WHAT TO PRODUCE
Scan the material for the string "IterNorm" and copy out every line in which it occurs.

*** SUPPLIED DATA

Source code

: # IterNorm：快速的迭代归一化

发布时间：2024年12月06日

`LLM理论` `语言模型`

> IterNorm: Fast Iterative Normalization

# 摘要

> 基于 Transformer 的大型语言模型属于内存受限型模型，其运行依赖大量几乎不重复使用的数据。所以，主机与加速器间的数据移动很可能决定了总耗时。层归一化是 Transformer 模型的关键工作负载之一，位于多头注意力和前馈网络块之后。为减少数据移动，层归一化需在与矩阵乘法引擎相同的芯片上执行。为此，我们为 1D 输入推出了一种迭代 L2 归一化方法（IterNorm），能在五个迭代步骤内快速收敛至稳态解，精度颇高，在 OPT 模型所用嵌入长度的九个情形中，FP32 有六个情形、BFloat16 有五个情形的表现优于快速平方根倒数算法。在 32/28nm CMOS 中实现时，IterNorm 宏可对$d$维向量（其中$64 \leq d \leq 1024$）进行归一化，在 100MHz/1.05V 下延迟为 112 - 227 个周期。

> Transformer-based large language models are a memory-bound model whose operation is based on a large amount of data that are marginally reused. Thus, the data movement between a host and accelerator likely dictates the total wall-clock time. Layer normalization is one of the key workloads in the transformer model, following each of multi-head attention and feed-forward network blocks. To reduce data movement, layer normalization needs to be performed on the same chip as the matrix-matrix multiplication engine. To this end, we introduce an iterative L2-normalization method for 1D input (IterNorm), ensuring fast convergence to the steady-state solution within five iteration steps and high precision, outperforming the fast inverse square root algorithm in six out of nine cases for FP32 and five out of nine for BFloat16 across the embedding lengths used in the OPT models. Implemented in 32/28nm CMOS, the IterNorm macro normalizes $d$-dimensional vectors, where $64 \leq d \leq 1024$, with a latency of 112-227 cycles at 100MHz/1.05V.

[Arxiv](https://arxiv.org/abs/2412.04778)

******

OUTPUT FOR THIS EXERCISE
: # IterNorm：快速的迭代归一化
> IterNorm: Fast Iterative Normalization
> 基于 Transformer 的大型语言模型属于内存受限型模型，其运行依赖大量几乎不重复使用的数据。所以，主机与加速器间的数据移动很可能决定了总耗时。层归一化是 Transformer 模型的关键工作负载之一，位于多头注意力和前馈网络块之后。为减少数据移动，层归一化需在与矩阵乘法引擎相同的芯片上执行。为此，我们为 1D 输入推出了一种迭代 L2 归一化方法（IterNorm），能在五个迭代步骤内快速收敛至稳态解，精度颇高，在 OPT 模型所用嵌入长度的九个情形中，FP32 有六个情形、BFloat16 有五个情形的表现优于快速平方根倒数算法。在 32/28nm CMOS 中实现时，IterNorm 宏可对$d$维向量（其中$64 \leq d \leq 1024$）进行归一化，在 100MHz/1.05V 下延迟为 112 - 227 个周期。
> Transformer-based large language models are a memory-bound model whose operation is based on a large amount of data that are marginally reused. Thus, the data movement between a host and accelerator likely dictates the total wall-clock time. Layer normalization is one of the key workloads in the transformer model, following each of multi-head attention and feed-forward network blocks. To reduce data movement, layer normalization needs to be performed on the same chip as the matrix-matrix multiplication engine. To this end, we introduce an iterative L2-normalization method for 1D input (IterNorm), ensuring fast convergence to the steady-state solution within five iteration steps and high precision, outperforming the fast inverse square root algorithm in six out of nine cases for FP32 and five out of nine for BFloat16 across the embedding lengths used in the OPT models. Implemented in 32/28nm CMOS, the IterNorm macro normalizes $d$-dimensional vectors, where $64 \leq d \leq 1024$, with a latency of 112-227 cycles at 100MHz/1.05V.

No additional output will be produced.